• _Problem to work on_
Without any pictures, restate the full set of records below exactly.

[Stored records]
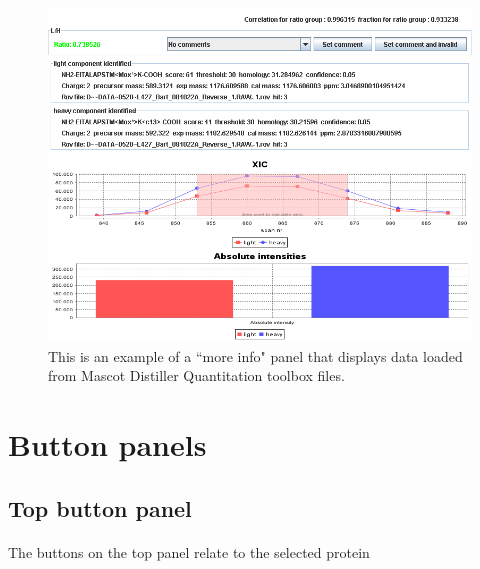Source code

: \documentclass[11pt,a4paper,oneside,notitlepage]{book}
\begin{document}
\begin{figure}[H]
\begin{center}
\includegraphics[scale=0.7]{moreinfopanel.png}
\caption{This is an example of a ``more info" panel that displays data loaded from Mascot Distiller Quantitation toolbox files.}
\label{moreInfoPanel}
\end{center}
\end{figure}

\section{Button panels}
\subsection{Top button panel}\label{Top button panel}

\paragraph{}The buttons on the top panel relate to the selected protein
\end{document}
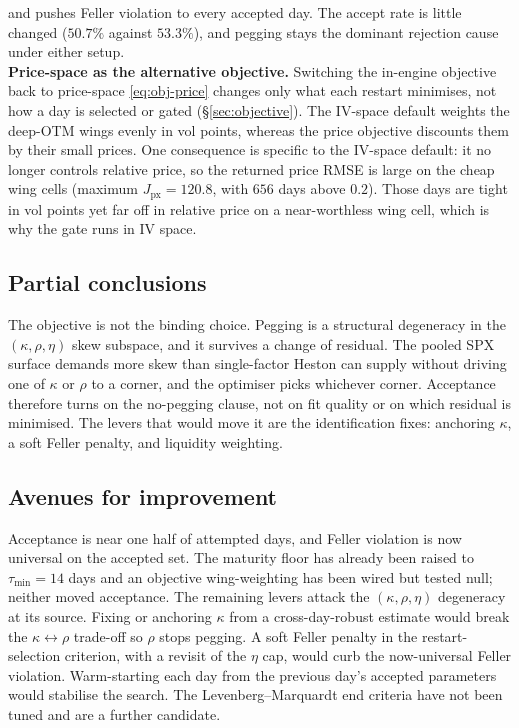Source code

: \documentclass[a4paper, 11pt, reqno]{amsart}
\begin{document}
		and pushes Feller violation to every accepted day. The accept rate is little changed
		($50.7\%$ against $53.3\%$), and pegging stays the dominant rejection cause under either setup.
		\\
		\textbf{Price-space as the alternative objective.} Switching the in-engine objective back to
		price-space \eqref{eq:obj-price} changes only what each restart minimises, not how a day is
		selected or gated (\S\ref{sec:objective}). The IV-space default weights the deep-OTM wings evenly
		in vol points, whereas the price objective discounts them by their small prices. One consequence
		is specific to the IV-space default: it no longer controls relative price, so the returned price
		RMSE is large on the cheap wing cells (maximum $J_{\mathrm{px}}=120.8$, with $656$ days above
		$0.2$). Those days are tight in vol points yet far off in relative price on a near-worthless wing
		cell, which is why the gate runs in IV space.
		
		\subsection{Partial conclusions} 
			The objective is not the binding choice. Pegging is a structural
			degeneracy in the $(\kappa,\rho,\eta)$ skew subspace, and it survives a change of residual. The
			pooled SPX surface demands more skew than single-factor Heston can supply without driving one of
			$\kappa$ or $\rho$ to a corner, and the optimiser picks whichever corner. Acceptance therefore
			turns on the no-pegging clause, not on fit quality or on which residual is minimised. The levers
			that would move it are the identification fixes: anchoring $\kappa$, a soft Feller penalty, and
			liquidity weighting.
		
		\subsection{Avenues for improvement}\label{sec:improvements} 
			Acceptance is near one half of attempted days, and Feller violation is now universal on the accepted 
			set. The maturity floor has already been raised to $\tau_{\min}=14$ days and an objective wing-weighting 
			has been wired but tested null; neither moved acceptance. The remaining levers attack the $(\kappa,\rho,\eta)$ 
			degeneracy at its source. Fixing or anchoring $\kappa$ from a cross-day-robust estimate would break the 
			$\kappa\!\leftrightarrow\!\rho$ trade-off so $\rho$ stops pegging. A soft Feller penalty in the restart-selection 
			criterion, with a revisit of the $\eta$ cap, would curb the now-universal Feller violation. Warm-starting each day
			from the previous day's accepted parameters would stabilise the search. The Levenberg--Marquardt
			end criteria have not been tuned and are a further candidate.
		
\end{document}
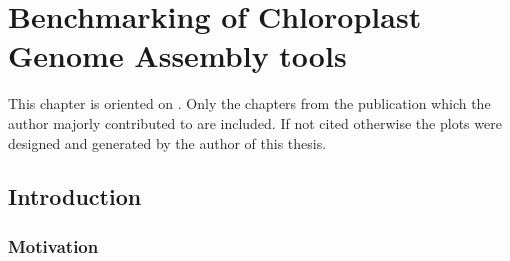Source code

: \newcommand{\formatprogramnames}[1]{\texttt{#1}}
\newcommand{\ce}{\formatprogramnames{chloroExtractor}}
\newcommand{\oa}{\formatprogramnames{ORG.Asm}}
\newcommand{\fp}{\formatprogramnames{Fast-Plast}}
\newcommand{\ioga}{\formatprogramnames{IOGA}}
\newcommand{\np}{\formatprogramnames{NOVOPlasty}}
\newcommand{\go}{\formatprogramnames{GetOrganelle}}
\newcommand{\cassp}{\formatprogramnames{Chloroplast assembly protocol}}



\chapter{Benchmarking of Chloroplast Genome Assembly tools } %

\label{Chapter1} %
This chapter is oriented on \cite{freudenthal2019landscape}. Only the chapters from the
publication which the author majorly contributed to are included. If not cited otherwise
the plots were designed and generated by the author of this thesis.


\newcommand{\keyword}[1]{\textbf{#1}}
\newcommand{\tabhead}[1]{\textbf{#1}}
\newcommand{\code}[1]{\texttt{#1}}
\newcommand{\file}[1]{\texttt{\bfseries#1}}
\newcommand{\option}[1]{\texttt{\itshape#1}}


\section{Introduction} \label{intro:cp}
\subsection{Motivation}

• _Response below_
Source code

: \documentclass[11pt,a4paper,oneside,notitlepage]{book}
\begin{document}
\begin{figure}[H]
\begin{center}
\includegraphics[scale=0.7]{moreinfopanel.png}
\caption{This is an example of a ``more info" panel that displays data loaded from Mascot Distiller Quantitation toolbox files.}
\label{moreInfoPanel}
\end{center}
\end{figure}

\section{Button panels}
\subsection{Top button panel}\label{Top button panel}

\paragraph{}The buttons on the top panel relate to the selected protein
\end{document}
Source code

: \documentclass[a4paper, 11pt, reqno]{amsart}
\begin{document}
		and pushes Feller violation to every accepted day. The accept rate is little changed
		($50.7\%$ against $53.3\%$), and pegging stays the dominant rejection cause under either setup.
		\\
		\textbf{Price-space as the alternative objective.} Switching the in-engine objective back to
		price-space \eqref{eq:obj-price} changes only what each restart minimises, not how a day is
		selected or gated (\S\ref{sec:objective}). The IV-space default weights the deep-OTM wings evenly
		in vol points, whereas the price objective discounts them by their small prices. One consequence
		is specific to the IV-space default: it no longer controls relative price, so the returned price
		RMSE is large on the cheap wing cells (maximum $J_{\mathrm{px}}=120.8$, with $656$ days above
		$0.2$). Those days are tight in vol points yet far off in relative price on a near-worthless wing
		cell, which is why the gate runs in IV space.
		
		\subsection{Partial conclusions} 
			The objective is not the binding choice. Pegging is a structural
			degeneracy in the $(\kappa,\rho,\eta)$ skew subspace, and it survives a change of residual. The
			pooled SPX surface demands more skew than single-factor Heston can supply without driving one of
			$\kappa$ or $\rho$ to a corner, and the optimiser picks whichever corner. Acceptance therefore
			turns on the no-pegging clause, not on fit quality or on which residual is minimised. The levers
			that would move it are the identification fixes: anchoring $\kappa$, a soft Feller penalty, and
			liquidity weighting.
		
		\subsection{Avenues for improvement}\label{sec:improvements} 
			Acceptance is near one half of attempted days, and Feller violation is now universal on the accepted 
			set. The maturity floor has already been raised to $\tau_{\min}=14$ days and an objective wing-weighting 
			has been wired but tested null; neither moved acceptance. The remaining levers attack the $(\kappa,\rho,\eta)$ 
			degeneracy at its source. Fixing or anchoring $\kappa$ from a cross-day-robust estimate would break the 
			$\kappa\!\leftrightarrow\!\rho$ trade-off so $\rho$ stops pegging. A soft Feller penalty in the restart-selection 
			criterion, with a revisit of the $\eta$ cap, would curb the now-universal Feller violation. Warm-starting each day
			from the previous day's accepted parameters would stabilise the search. The Levenberg--Marquardt
			end criteria have not been tuned and are a further candidate.
		
\end{document}
Source code

: \newcommand{\formatprogramnames}[1]{\texttt{#1}}
\newcommand{\ce}{\formatprogramnames{chloroExtractor}}
\newcommand{\oa}{\formatprogramnames{ORG.Asm}}
\newcommand{\fp}{\formatprogramnames{Fast-Plast}}
\newcommand{\ioga}{\formatprogramnames{IOGA}}
\newcommand{\np}{\formatprogramnames{NOVOPlasty}}
\newcommand{\go}{\formatprogramnames{GetOrganelle}}
\newcommand{\cassp}{\formatprogramnames{Chloroplast assembly protocol}}



\chapter{Benchmarking of Chloroplast Genome Assembly tools } %

\label{Chapter1} %
This chapter is oriented on \cite{freudenthal2019landscape}. Only the chapters from the
publication which the author majorly contributed to are included. If not cited otherwise
the plots were designed and generated by the author of this thesis.


\newcommand{\keyword}[1]{\textbf{#1}}
\newcommand{\tabhead}[1]{\textbf{#1}}
\newcommand{\code}[1]{\texttt{#1}}
\newcommand{\file}[1]{\texttt{\bfseries#1}}
\newcommand{\option}[1]{\texttt{\itshape#1}}


\section{Introduction} \label{intro:cp}
\subsection{Motivation}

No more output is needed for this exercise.